Georg war auch ein Angeber. Er protzte mit seiner Stärke und forderte die anderen Jungen auf, mit ihm zu kämpfen. Aber die meisten hatten Angst vor ihm. Da sprach er auch den Albert an: „Du Herrenbüble bist wohl zu fein mit mir zu kämpfen?“ Georg nannte den Albert Herrenbüble, weil er immer ordentlich angezogen war und weil sein Vater nicht Bauer oder Tischler, sondern Pfarrer war. Albert ärgerte sich über diese Verspottung als Herrenbüble, wollte aber trotzdem nicht mit ihm kämpfen, weil er keinen Spaß am Ringkampf hatte. Doch als der Georg ihn einen Feigling nannte, legte Albert seine Schiefertafel in das Gras und sagte: „Los. kämpfen wir!“
Die beiden Jungen rangen miteinander und keuchten vor Anstrengung. Die anderen Jungen und Mädchen standen um sie herum und feuerten die beiden Kampfhähne an. Da gelang es Albert, den Georg auf den Boden zu werfen und festzuhalten. Alle riefen: „Bravo, Albert!“ Sie freuten sich nämlich, dass Albert den Angeber besiegt hatte. Doch Georg wischte sich den Schweiß von der Stirn und brummte böse: „Wenn ich auch jede Woche eine Fleischsuppe essen könnte wie der Albert, wäre ich auch so stark!“
Darüber erschrak der Albert sehr. Er schämte sich, dass es ihm besser ging als den anderen Kindern von Eltern, die nicht so viel Geld hatten, um ihren Kindern eine Fleischsuppe zu kochen. Sie aßen immer nur Mehl- oder Brotsuppen, von denen man nicht so stark wurde wie von Fleischsuppe. Als die anderen Kinder dem Albert zu seinem Sieg gratulieren wollten, drehte er sich still um und ging nach Hause.
Zuhause gab es zufällig gerade Fleischsuppe. Die Schüssel stand auf dem Tisch und roch gut. Alle hatten Appetit und langten zu, Alberts Eltern, der Bruder und die Schwestern. Nur Albert mochte nicht essen. Die Eltern wunderten sich sehr. Sie schimpften mit ihm: „Albert, warum isst du die gute Suppe nicht? Die Mutter hat sie mit so viel Liebe gekocht! Deine Geschwister essen sie doch auch!“ Doch Albert aß einfach nichts, weil er immer an Georgs Worte und die anderen Kinder denken musste, die es nicht so gut hatten wie er. Ohne etwas gegessen zu haben, stand Albert vom Tisch auf und ging in sein Zimmer.

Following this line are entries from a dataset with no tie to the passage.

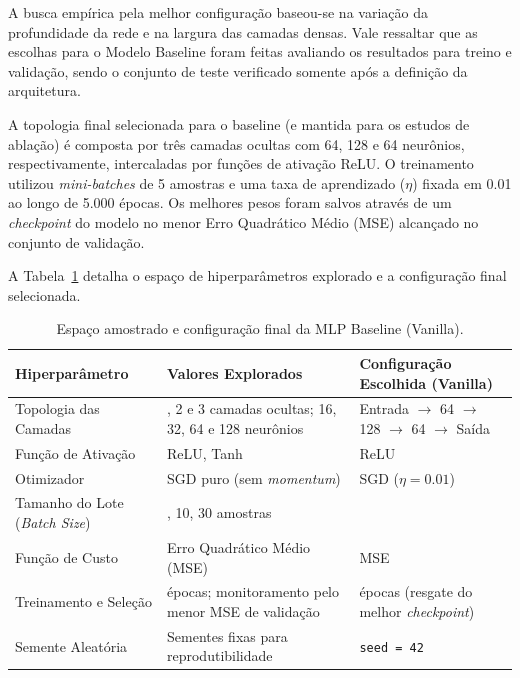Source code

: \documentclass[11pt,a4paper]{article}
\begin{document}
A busca empírica pela melhor configuração baseou-se na variação da profundidade da rede e na largura das camadas densas. Vale ressaltar que as escolhas para o Modelo Baseline foram feitas avaliando os resultados para treino e validação, sendo o conjunto de teste verificado somente após a definição da arquitetura.

A topologia final selecionada para o baseline (e mantida para os estudos de ablação) é composta por três camadas ocultas com 64, 128 e 64 neurônios, respectivamente, intercaladas por funções de ativação ReLU. O treinamento utilizou \textit{mini-batches} de 5 amostras e uma taxa de aprendizado ($\eta$) fixada em 0.01 ao longo de 5.000 épocas. Os melhores pesos foram salvos através de um \textit{checkpoint} do modelo no menor Erro Quadrático Médio (MSE) alcançado no conjunto de validação.

A Tabela~\ref{tab:baseline_hiper} detalha o espaço de hiperparâmetros explorado e a configuração final selecionada.

\begin{table}[h]
\centering
\small
\caption{Espaço amostrado e configuração final da MLP Baseline (Vanilla).}
\label{tab:baseline_hiper}
\begin{tabularx}{\textwidth}{
    >{\raggedright\arraybackslash}p{} 
    >{\raggedright\arraybackslash}X 
    >{\raggedright\arraybackslash}p{}
}
\toprule
\textbf{Hiperparâmetro} & \textbf{Valores Explorados} & \textbf{Configuração Escolhida (Vanilla)} \\
\midrule
Topologia das Camadas & 1, 2 e 3 camadas ocultas; 16, 32, 64 e 128 neurônios & Entrada $\rightarrow$ 64 $\rightarrow$ 128 $\rightarrow$ 64 $\rightarrow$ Saída \\
\addlinespace
Função de Ativação & ReLU, Tanh & ReLU \\
\addlinespace
Otimizador & SGD puro (sem \textit{momentum}) & SGD ($\eta = 0.01$) \\
\addlinespace
Tamanho do Lote (\textit{Batch Size}) & 5, 10, 30 amostras & 5 \\
\addlinespace
Função de Custo & Erro Quadrático Médio (MSE) & MSE  \\
\addlinespace
Treinamento e Seleção & 5.000 épocas; monitoramento pelo menor MSE de validação & 5.000 épocas (resgate do melhor \textit{checkpoint}) \\
\addlinespace
Semente Aleatória & Sementes fixas para reprodutibilidade & \texttt{seed = 42} \\
\bottomrule
\end{tabularx}
\end{table}
\vspace{1em}
\end{document}
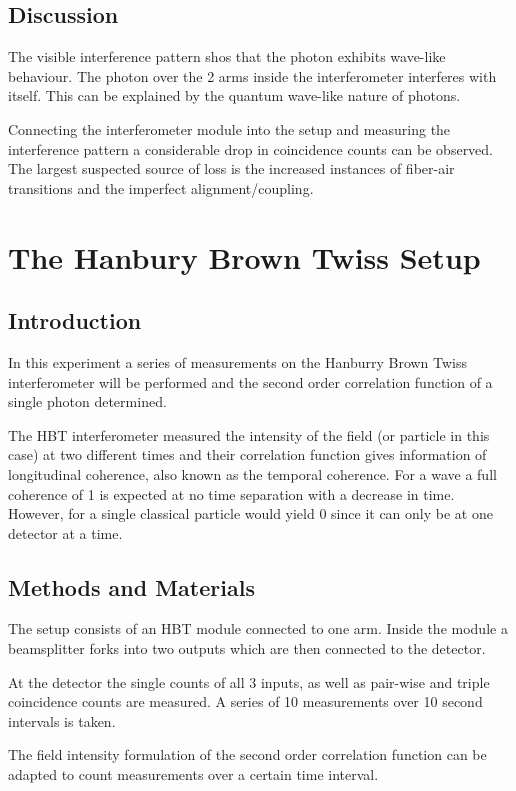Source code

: \documentclass[12pt,a4paper]{article} %
\begin{document}
\subsection{Discussion}
The visible interference pattern shos that the photon exhibits wave-like behaviour. The photon over the 2 arms inside the interferometer interferes with itself. This can be explained by the quantum wave-like nature of photons.

Connecting the interferometer module into the setup and measuring the interference pattern a considerable drop in coincidence counts can be observed. The largest suspected source of loss is the increased instances of fiber-air transitions and the imperfect alignment/coupling.

\section{The Hanbury Brown Twiss Setup}
\subsection{Introduction}
In this experiment a series of measurements on the Hanburry Brown Twiss interferometer will be performed and the second order correlation function of a single photon determined.

The HBT interferometer measured the intensity of the field (or particle in this case) at two different times and their correlation function gives information of longitudinal coherence, also known as the temporal coherence. For a wave a full coherence of 1 is expected at no time separation with a decrease in time. However, for a single classical particle would yield 0 since it can only be at one detector at a time.


\subsection{Methods and Materials}
The setup consists of an HBT module connected to one arm. Inside the module a beamsplitter forks into two outputs which are then connected to the detector. 

At the detector the single counts of all 3 inputs, as well as pair-wise and triple coincidence counts are measured. A series of 10 measurements over 10 second intervals is taken.   

The field intensity formulation of the second order correlation function can be adapted to count measurements over a certain time interval.
\end{document}
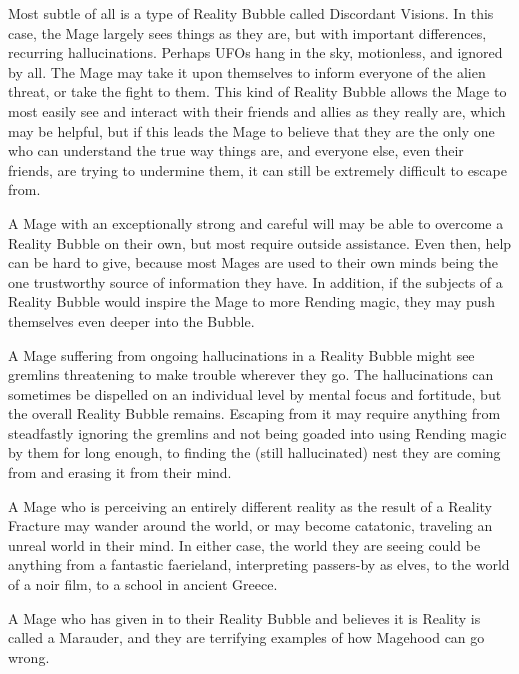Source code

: \documentclass[letterpaper,12pt]{article}
\begin{document}
Most subtle of all is a type of Reality Bubble called Discordant
Visions. In this case, the Mage largely sees things as they are, but
with important differences, recurring hallucinations. Perhaps UFOs
hang in the sky, motionless, and ignored by all. The Mage may take it
upon themselves to inform everyone of the alien threat, or take the
fight to them. This kind of Reality Bubble allows the Mage to most
easily see and interact with their friends and allies as they really
are, which may be helpful, but if this leads the Mage to believe that
they are the only one who can understand the true way things are, and
everyone else, even their friends, are trying to undermine
them, it can still be extremely difficult to escape from.

A Mage with an exceptionally strong and careful will may be
able to overcome a Reality Bubble on their own, but most require
outside assistance. Even then, help can be hard to give, because most
Mages are used to their own minds being the one trustworthy source of
information they have. In addition, if the subjects of a Reality
Bubble would inspire the Mage to more Rending magic, they may push
themselves even deeper into the Bubble.

A Mage suffering from ongoing hallucinations in a Reality Bubble might
see gremlins threatening to make trouble wherever they go. The
hallucinations can sometimes be dispelled on an individual level by
mental focus and fortitude, but the overall Reality Bubble
remains. Escaping from it may require anything from steadfastly
ignoring the gremlins and not being goaded into using Rending magic by
them for long enough, to finding the (still hallucinated) nest they
are coming from and erasing it from their mind.

A Mage who is perceiving an entirely different reality as the result
of a Reality Fracture may wander around the world, or may become
catatonic, traveling an unreal world in their mind. In either case,
the world they are seeing could be anything from a fantastic
faerieland, interpreting passers-by as elves, to the world of a noir
film, to a school in ancient Greece.

A Mage who has given in to their Reality Bubble and believes it is
Reality is called a Marauder, and they are terrifying examples of how
Magehood can go wrong.

\end{document}
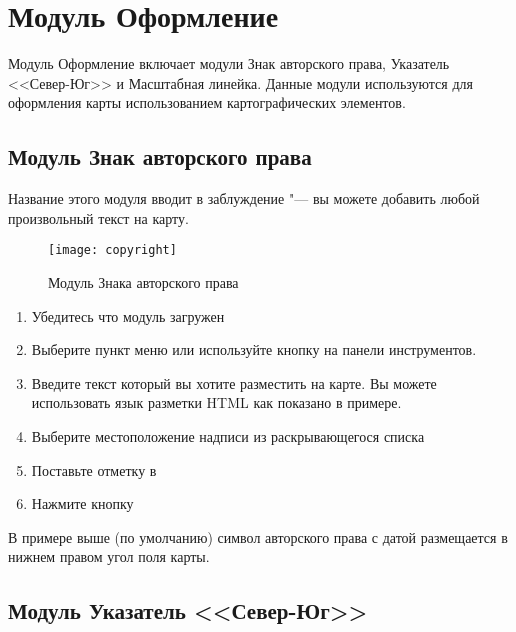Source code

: 
\section{Модуль Оформление}


Модуль Оформление включает модули Знак авторского права, Указатель
<<Север-Юг>> и Масштабная линейка. Данные модули используются для
оформления карты использованием картографических элементов.

\subsection{Модуль Знак авторского права}

Название этого модуля вводит в заблуждение "--- вы можете добавить любой
произвольный текст на карту.

\begin{figure}[ht]
   \centering
   \texttt{[image: copyright]}
   \caption{Модуль Знака авторского права \wincaption}\label{fig:copyright}
\end{figure}

\begin{enumerate}
\item Убедитесь что модуль загружен
\item Выберите пункт меню  \arrow {}
\arrow {} или
используйте кнопку 
на панели инструментов.
\item Введите текст который вы хотите разместить на карте. Вы можете
использовать язык разметки HTML как показано в примере.
\item Выберите местоположение надписи из раскрывающегося списка
\item Поставьте отметку в 
\item Нажмите кнопку 
\end{enumerate}

В примере выше (по умолчанию) символ авторского права с датой размещается
в нижнем правом угол поля карты.

\subsection{Модуль Указатель <<Север-Юг>>}

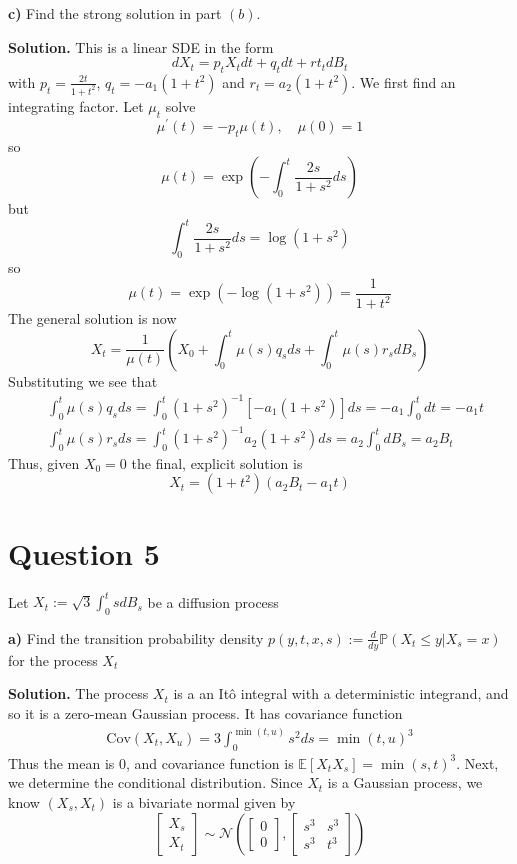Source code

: \documentclass{article}
\begin{document}
\begin{tcolorbox}
[colframe=black,colback=gray!5,boxrule=0.5pt]
 \textbf{c)} Find the strong solution in part $(b)$.
\end{tcolorbox}
\textbf{Solution.} This is a linear SDE in the form 
$$dX_t = p_t X_t dt + q_tdt + rt_tdB_t$$
with $p_t = \frac{2t}{1+t^2}$, $q_t = -a_1(1+t^2)$ and $r_t = a_2(1+t^2)$. We first find an integrating factor. Let $\mu_t$ solve 
$$\mu^\prime(t) = -p_t \mu(t), \quad \mu(0)=1$$
so 
$$\mu(t) = \exp\left(-\int_0^t\frac{2s}{1+s^2}ds\right)$$
but
$$\int_0^t\frac{2s}{1+s^2}ds = \log(1+s^2)$$
so 
$$\mu(t) = \exp(-\log(1+s^2)) = \frac{1}{1+t^2}$$
The general solution is now
$$X_t = \frac{1}{\mu(t)}\left(X_0 + \int_0^t\mu(s)q_sds + \int_0^t\mu(s)r_sdB_s\right)$$
Substituting we see that 
\begin{align*}
    & \int_0^t \mu(s)q_sds = \int_0^t(1+s^2)^{-1}[-a_1(1+s^2)]ds = -a_1\int_0^tdt = -a_1t \\
    & \int_0^t\mu(s)r_sds = \int_0^t(1+s^2)^{-1}a_2(1+s^2)ds = a_2\int_0^tdB_s = a_2B_t
\end{align*}
Thus, given $X_0=0$ the final, explicit solution is 
$$X_t = (1+t^2)(a_2B_t - a_1t)$$

\newpage
\section{Question 5}
\begin{tcolorbox}
[colframe=black,colback=gray!5,boxrule=0.5pt]
 Let $X_t := \sqrt{3}\int_0^tsdB_s$ be a diffusion process
\end{tcolorbox}
\begin{tcolorbox}
[colframe=black,colback=gray!5,boxrule=0.5pt]
    \textbf{a)} Find the transition probability density $p(y,t,x,s):=\frac{d}{dy}\mathbb{P}(X_t\leq y | X_s=x)$ for the process $X_t$
\end{tcolorbox}
\textbf{Solution.}
The process $X_t$ is a an Itô integral with a deterministic integrand, and so it is a zero-mean Gaussian process. It has covariance function 
\begin{align*}
    \text{Cov}(X_t,X_u) = 3\int_0^{\min(t,u)}s^2ds = \min(t,u)^3
\end{align*}
Thus the mean is 0, and covariance function is $\mathbb{E}[X_tX_s] = \min(s,t)^3$. Next, we determine the conditional distribution. Since $X_t$ is a Gaussian process, we know $(X_s, X_t)$ is a bivariate normal given by 
\[
\begin{bmatrix}
X_s \\
X_t
\end{bmatrix}
\sim \mathcal{N}\left(
\begin{bmatrix}
0 \\
0
\end{bmatrix},
\begin{bmatrix}
s^3 & s^3 \\
s^3 & t^3
\end{bmatrix}
\right)
\]
\end{document}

Albert nahm sich fest vor, nie mehr Fleischsuppe zu essen und sich auch nicht mehr gut anzuziehen, damit die anderen nicht wieder „Herrenbüble“ zu ihm sagen konnten. Aber er beschloss auch, nie mehr einen Ringkampf zu machen, denn er wollte nicht, dass andere wegen seiner Kraft verlieren. Er empfand es als ungerecht, dass er stärker war als die anderen Kinder.
Vor Alberts Sicht, der Sicht eines Buben, ziehe ich meinen Hut. Dennoch habe ich ein bisschen Bauchschmerzen mit dieser Art von “Denke”, den anderen geht es nicht besser, sie werden auch nicht stärker, wenn ich persönlich keine Fleischsuppe esse, wenn ich sie aber mit den anderen teile, sieht es schon wieder ganz anders aus, aber das konnte der kleine Albert wohl nicht einfach so tun.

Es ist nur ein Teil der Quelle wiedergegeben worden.